“Eight hours of work, eight of leisure, eight of sleep” was the slogan coined in Australia in 1855 and proposed by the First International in Geneva in 1866. May 1st festivity comes from a moment of international intense fight of all workers, in asserting their rights and improve their condition, on the whole, the working time.
 
The struggle for the eight hours saw American workers, who paid a very high price, especially committed.
During the fighting in Chicago in the first days of May of 1886, known as “the revolt of Haymarket”, some strikers and policemen lost their lives and a violent wave of repression, a trail of violence toward the end of the nineteenth century and beyond, started. 
 
In Europe, the socialist delegates of the Second International Meeting in Paris in 1889 declared May 1, International Workers’ Day, with these words: “a big demonstration will be organized for a date, so that simultaneously in all countries and in all cities, on the same day, the workers will ask the public authorities to reduce the working day to eight hours…”
 
Thus the tradition of the first day of May began, but it was only on May 1st, 1919 that metalworkers and other categories of Italian workers could celebrate the achievement of the eight working hours.
 
Fascism, deeming it subversive, suppressed the recurrence and replaced it with the Festa del Lavoro Italiano in coincidence with the founding of Rome, il Natale di Roma, which was celebrated on April 21st.
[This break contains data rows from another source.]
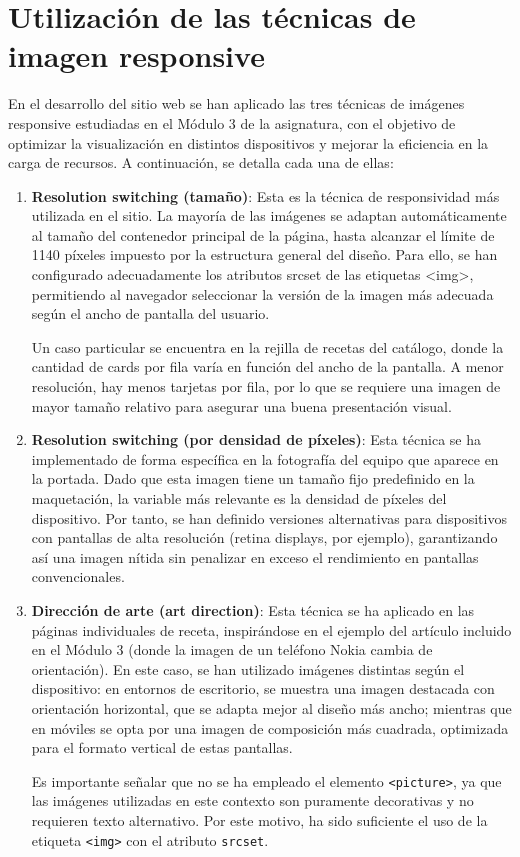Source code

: \documentclass{article}
\begin{document}
\section{Utilización de las técnicas de imagen responsive}\label{sec:utilizacion-de-las-tecnicas-de-imagen-responsive}

En el desarrollo del sitio web se han aplicado las tres técnicas de imágenes responsive estudiadas en el Módulo 3 de la asignatura, con el objetivo de optimizar la visualización en distintos dispositivos y mejorar la eficiencia en la carga de recursos. A continuación, se detalla cada una de ellas:

\begin{enumerate}
    \item \textbf{Resolution switching (tamaño)}: Esta es la técnica de responsividad más utilizada en el sitio. La mayoría de las imágenes se adaptan automáticamente al tamaño del contenedor principal de la página, hasta alcanzar el límite de 1140 píxeles impuesto por la estructura general del diseño. Para ello, se han configurado adecuadamente los atributos srcset de las etiquetas <img>, permitiendo al navegador seleccionar la versión de la imagen más adecuada según el ancho de pantalla del usuario.

    Un caso particular se encuentra en la rejilla de recetas del catálogo, donde la cantidad de cards por fila varía en función del ancho de la pantalla. A menor resolución, hay menos tarjetas por fila, por lo que se requiere una imagen de mayor tamaño relativo para asegurar una buena presentación visual.

    \item \textbf{Resolution switching (por densidad de píxeles)}: Esta técnica se ha implementado de forma específica en la fotografía del equipo que aparece en la portada. Dado que esta imagen tiene un tamaño fijo predefinido en la maquetación, la variable más relevante es la densidad de píxeles del dispositivo. Por tanto, se han definido versiones alternativas para dispositivos con pantallas de alta resolución (retina displays, por ejemplo), garantizando así una imagen nítida sin penalizar en exceso el rendimiento en pantallas convencionales.

    \item \textbf{Dirección de arte (art direction)}: Esta técnica se ha aplicado en las páginas individuales de receta, inspirándose en el ejemplo del artículo incluido en el Módulo 3 (donde la imagen de un teléfono Nokia cambia de orientación). En este caso, se han utilizado imágenes distintas según el dispositivo: en entornos de escritorio, se muestra una imagen destacada con orientación horizontal, que se adapta mejor al diseño más ancho; mientras que en móviles se opta por una imagen de composición más cuadrada, optimizada para el formato vertical de estas pantallas.

    Es importante señalar que no se ha empleado el elemento \texttt{<picture>}, ya que las imágenes utilizadas en este contexto son puramente decorativas y no requieren texto alternativo. Por este motivo, ha sido suficiente el uso de la etiqueta \texttt{<img>} con el atributo \texttt{srcset}.
\end{enumerate}
\end{document}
Restored after the fall of Fascism, May 1st knew other moments of violence, especially the Portella della Ginestra massacre in 1947, when Salvatore Giuliano and his band killed poor peasants fighting against the latifondismo.
 
Today, May 1st in Italy, in the profound crisis of our days, seems to have abandoned the traditional form of celebration, a day of rest and feast to return to being an occasion on which the workers’s voices can be heard. The recurrence seems to have recovered themes that, at least in their urgency, it was believed to have delivered throughout history.
 
May 1st is not just an excuse to attend a free concert anymore, join a picnic, ride a bike or engage in talk more or less rhetorical, it means bring up subjects and topics of  high importance for the old country: work that just isn’t there, jobs that are missing, especially for the younger generations, insecurity, employment regulations that are increasingly abstract for a world of workers everyday more differentiated and crushed, in which people feel abandoned. The crisis of the Union is precisely the failure of the left wing connected to it.
 
This is a May 1st that poses enormous problems: disputes are on fire; debates are always open but little to nowhere conclusive, the solutions are improbable; the unions’s unity is a  Linus’s blanket that is getting always shorter and shorter, perched around words that do not get the new generations excited or passionate, apart from big free concerts more or less successful and a Piazza San Giovanni more or less crowded.